There is no real humour in the film, save for the black humour that comes from the Joker's crimes - one of my favourite moments is as the Joker, dressed as a nurse, totters away from a hospital, before blowing it up.
If the film has any faults, it is maybe that it verges on being a little TOO long. I like that they went for something epic (in an age where all too many films are geared up towards "the yoof of today" with short attention span), but even so I did feel that they could have shaved a few minutes off here and there.

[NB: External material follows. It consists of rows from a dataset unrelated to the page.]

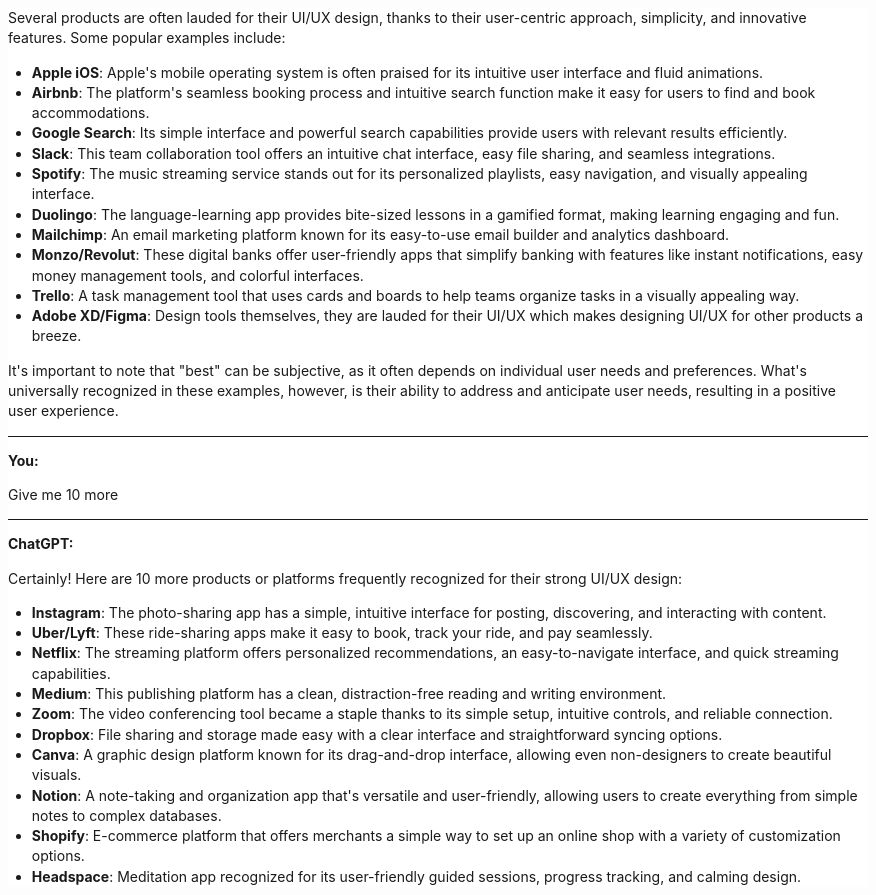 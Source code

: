 Several products are often lauded for their UI/UX design, thanks to their user-centric approach, simplicity, and innovative features. Some popular examples include:


- **Apple iOS**: Apple's mobile operating system is often praised for its intuitive user interface and fluid animations.
- **Airbnb**: The platform's seamless booking process and intuitive search function make it easy for users to find and book accommodations.
- **Google Search**: Its simple interface and powerful search capabilities provide users with relevant results efficiently.
- **Slack**: This team collaboration tool offers an intuitive chat interface, easy file sharing, and seamless integrations.
- **Spotify**: The music streaming service stands out for its personalized playlists, easy navigation, and visually appealing interface.
- **Duolingo**: The language-learning app provides bite-sized lessons in a gamified format, making learning engaging and fun.
- **Mailchimp**: An email marketing platform known for its easy-to-use email builder and analytics dashboard.
- **Monzo/Revolut**: These digital banks offer user-friendly apps that simplify banking with features like instant notifications, easy money management tools, and colorful interfaces.
- **Trello**: A task management tool that uses cards and boards to help teams organize tasks in a visually appealing way.
- **Adobe XD/Figma**: Design tools themselves, they are lauded for their UI/UX which makes designing UI/UX for other products a breeze.

It's important to note that "best" can be subjective, as it often depends on individual user needs and preferences. What's universally recognized in these examples, however, is their ability to address and anticipate user needs, resulting in a positive user experience.

------------------
**You:**

Give me 10 more

------------------
**ChatGPT:**

Certainly! Here are 10 more products or platforms frequently recognized for their strong UI/UX design:


- **Instagram**: The photo-sharing app has a simple, intuitive interface for posting, discovering, and interacting with content.
- **Uber/Lyft**: These ride-sharing apps make it easy to book, track your ride, and pay seamlessly.
- **Netflix**: The streaming platform offers personalized recommendations, an easy-to-navigate interface, and quick streaming capabilities.
- **Medium**: This publishing platform has a clean, distraction-free reading and writing environment.
- **Zoom**: The video conferencing tool became a staple thanks to its simple setup, intuitive controls, and reliable connection.
- **Dropbox**: File sharing and storage made easy with a clear interface and straightforward syncing options.
- **Canva**: A graphic design platform known for its drag-and-drop interface, allowing even non-designers to create beautiful visuals.
- **Notion**: A note-taking and organization app that's versatile and user-friendly, allowing users to create everything from simple notes to complex databases.
- **Shopify**: E-commerce platform that offers merchants a simple way to set up an online shop with a variety of customization options.
- **Headspace**: Meditation app recognized for its user-friendly guided sessions, progress tracking, and calming design.
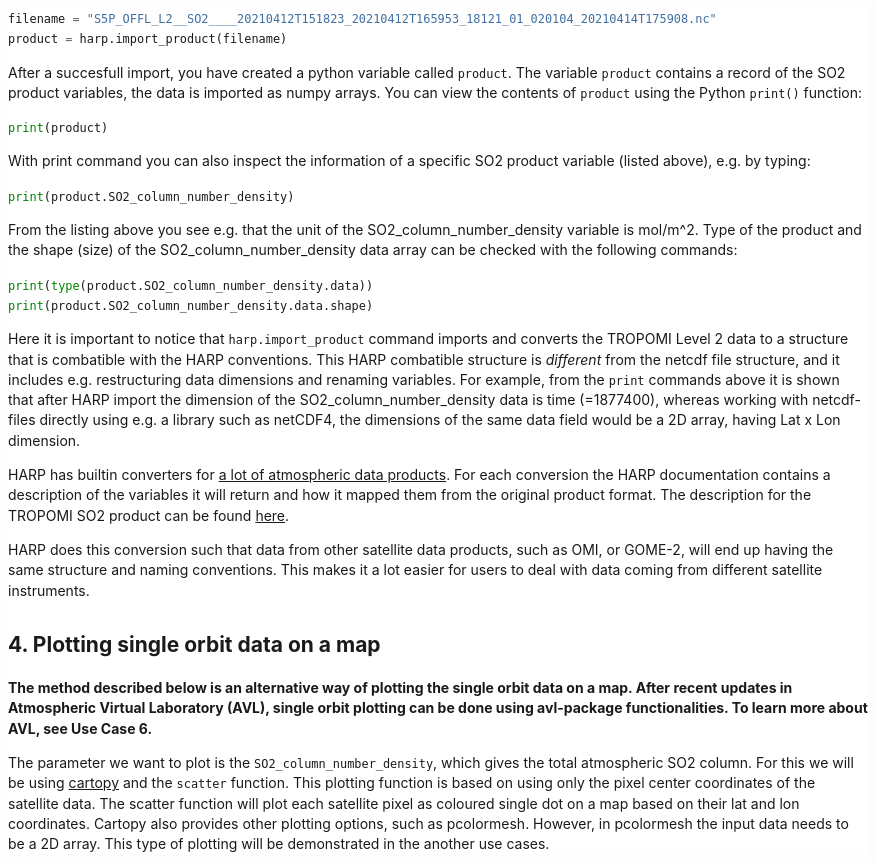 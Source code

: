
 ```python
filename = "S5P_OFFL_L2__SO2____20210412T151823_20210412T165953_18121_01_020104_20210414T175908.nc"
product = harp.import_product(filename)
```

After a succesfull import, you have created a python variable called `product`. The variable `product` contains a record of the SO2 product variables, the data is imported as numpy arrays. You can view the contents of `product` using the Python `print()` function:

```python
print(product)
```

With print command you can also inspect the information of a specific SO2 product variable (listed above), e.g. by typing:

```python
print(product.SO2_column_number_density)
```

From the listing above you see e.g. that the unit of the SO2_column_number_density variable is mol/m^2. Type of the product and the shape (size) of the SO2_column_number_density data array can be checked with the following commands:

```python
print(type(product.SO2_column_number_density.data))
print(product.SO2_column_number_density.data.shape)
```

Here it is important to notice that `harp.import_product` command imports and converts the TROPOMI Level 2 data to a structure that is combatible with the HARP conventions. This HARP combatible structure is *different* from the netcdf file structure, and it includes e.g. restructuring data dimensions and renaming variables. For example, from the `print` commands above it is shown that after HARP import the dimension of the SO2_column_number_density data is time (=1877400), whereas working with netcdf-files directly using e.g. a library such as netCDF4, the dimensions of the same data field would be a 2D array, having Lat x Lon dimension.

HARP has builtin converters for [a lot of atmospheric data products](http://stcorp.github.io/harp/doc/html/ingestions/index.html). For each conversion the HARP documentation contains a description of the variables it will return and how it mapped them from the original product format. The description for the TROPOMI SO2 product can be found [here](http://stcorp.github.io/harp/doc/html/ingestions/S5P_L2_SO2.html).

HARP does this conversion such that data from other satellite data products, such as OMI, or GOME-2, will end up having the same structure and naming conventions. This makes it a lot easier for users to deal with data coming from different satellite instruments.



## 4. Plotting single orbit data on a map <a name="paragraph4"></a> 

**The method described below is an alternative way of plotting the single orbit data on a map. After recent updates in Atmospheric Virtual Laboratory (AVL), single orbit plotting can be done using avl-package functionalities. To learn more about AVL, see Use Case 6.**


The parameter we want to plot is the `SO2_column_number_density`, which gives the total atmospheric SO2 column. For this we will be using [cartopy](https://scitools.org.uk/cartopy/docs/latest/) and the `scatter` function. This plotting function is based on using only the pixel center coordinates of the satellite data. The scatter function will plot each satellite pixel as coloured single dot on a map based on their lat and lon coordinates. Cartopy also provides other plotting options, such as pcolormesh. However, in pcolormesh the input data needs to be a 2D array. This type of plotting will be demonstrated in the another use cases.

As good as the story is overall, part of me wishes that the movie had ended when the Joker is finally captured mid-way through. The second half of the film almost plays like a sequel to the first half, with the second wave of Joker's crimes, and the emergence of Two-Face (a villain that, only growing up on repeats of the classic 1960s series - I was never into the comics - I was never overly familiar with, but found the interpretation presented here better than Tommy Lee Jones's version in the disappointing 'Batman Forever' (1995)).
One thing I must mention is that this film is certainly not for children. It is extremely violent in places, and I am amazed that it only received a 12 certificate (I would have thought it merited a 15 at very least), and even beyond probably being too long and overpowering for younger viewers, I would personally deem it simply too dark, disturbing and violent for younger 'Batman' fans.
Of the features on the two-disk DVD, I thought I was going to enjoy the six episodes of 'Gotham Tonight', but found them wooden and dull; more interesting were the various versions of the trailers, and the art gallery.
All-in-all this is a breathtaking experience, and surely ranks as one of the best sequels of all time. At under 5 quid for the two-disk version, I recommend 'The Dark Knight' to any mature action thriller fan.